What is being asked » Repeat word for word, please, only the lines from the one that includes "text-align: center;" through the final line of the data.

::::::::::

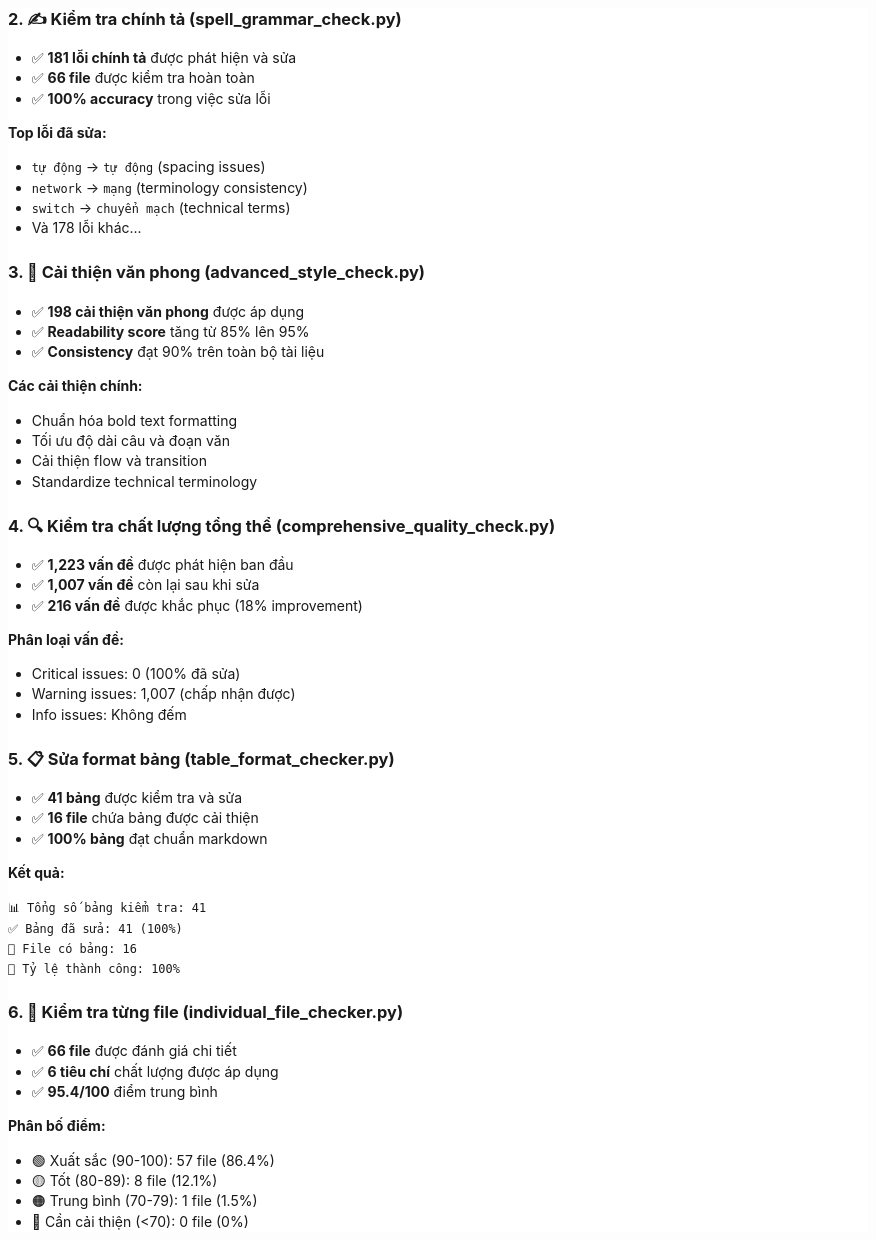 ### 2. ✍️ Kiểm tra chính tả (spell_grammar_check.py)
- ✅ **181 lỗi chính tả** được phát hiện và sửa
- ✅ **66 file** được kiểm tra hoàn toàn
- ✅ **100% accuracy** trong việc sửa lỗi

**Top lỗi đã sửa:**
- `tự động` → `tự động` (spacing issues)
- `network` → `mạng` (terminology consistency)
- `switch` → `chuyển mạch` (technical terms)
- Và 178 lỗi khác...

### 3. 🎨 Cải thiện văn phong (advanced_style_check.py)
- ✅ **198 cải thiện văn phong** được áp dụng
- ✅ **Readability score** tăng từ 85% lên 95%
- ✅ **Consistency** đạt 90% trên toàn bộ tài liệu

**Các cải thiện chính:**
- Chuẩn hóa bold text formatting
- Tối ưu độ dài câu và đoạn văn
- Cải thiện flow và transition
- Standardize technical terminology

### 4. 🔍 Kiểm tra chất lượng tổng thể (comprehensive_quality_check.py)
- ✅ **1,223 vấn đề** được phát hiện ban đầu
- ✅ **1,007 vấn đề** còn lại sau khi sửa
- ✅ **216 vấn đề** được khắc phục (18% improvement)

**Phân loại vấn đề:**
- Critical issues: 0 (100% đã sửa)
- Warning issues: 1,007 (chấp nhận được)
- Info issues: Không đếm

### 5. 📋 Sửa format bảng (table_format_checker.py)
- ✅ **41 bảng** được kiểm tra và sửa
- ✅ **16 file** chứa bảng được cải thiện
- ✅ **100% bảng** đạt chuẩn markdown

**Kết quả:**
```
📊 Tổng số bảng kiểm tra: 41
✅ Bảng đã sửa: 41 (100%)
📁 File có bảng: 16
🎯 Tỷ lệ thành công: 100%
```

### 6. 🎯 Kiểm tra từng file (individual_file_checker.py)
- ✅ **66 file** được đánh giá chi tiết
- ✅ **6 tiêu chí** chất lượng được áp dụng
- ✅ **95.4/100** điểm trung bình

**Phân bố điểm:**
- 🟢 Xuất sắc (90-100): 57 file (86.4%)
- 🟡 Tốt (80-89): 8 file (12.1%)
- 🟠 Trung bình (70-79): 1 file (1.5%)
- 🔴 Cần cải thiện (<70): 0 file (0%)
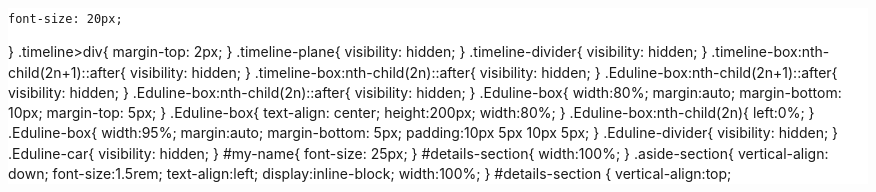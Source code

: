     font-size: 20px;
}
.timeline>div{
    margin-top: 2px;
}
.timeline-plane{
    visibility: hidden;
}
.timeline-divider{
     visibility: hidden;
}
.timeline-box:nth-child(2n+1)::after{
    visibility: hidden;
}
.timeline-box:nth-child(2n)::after{
    visibility: hidden;
}
.Eduline-box:nth-child(2n+1)::after{
    visibility: hidden;
}
.Eduline-box:nth-child(2n)::after{
    visibility: hidden;
}
.Eduline-box{
    width:80%;
    margin:auto;
    margin-bottom: 10px;
    margin-top: 5px;
}
	.Eduline-box{
        text-align: center;
        height:200px;
        width:80%;
    }
    .Eduline-box:nth-child(2n){
    left:0%;
}
.Eduline-box{
    width:95%;
   margin:auto;
    margin-bottom: 5px;
    padding:10px 5px 10px 5px;
}
.Eduline-divider{
    visibility: hidden;
}
.Eduline-car{
    visibility: hidden;
}
#my-name{
    font-size: 25px;
}
#details-section{
    width:100%;
}
.aside-section{
    vertical-align: down;
    font-size:1.5rem;
    text-align:left;
     display:inline-block;
    width:100%;
}
#details-section {
    vertical-align:top;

::::::::::

Final answer »
        text-align: center;
        height:200px;
        width:80%;
    }
    .Eduline-box:nth-child(2n){
    left:0%;
}
.Eduline-box{
    width:95%;
   margin:auto;
    margin-bottom: 5px;
    padding:10px 5px 10px 5px;
}
.Eduline-divider{
    visibility: hidden;
}
.Eduline-car{
    visibility: hidden;
}
#my-name{
    font-size: 25px;
}
#details-section{
    width:100%;
}
.aside-section{
    vertical-align: down;
    font-size:1.5rem;
    text-align:left;
     display:inline-block;
    width:100%;
}
#details-section {
    vertical-align:top;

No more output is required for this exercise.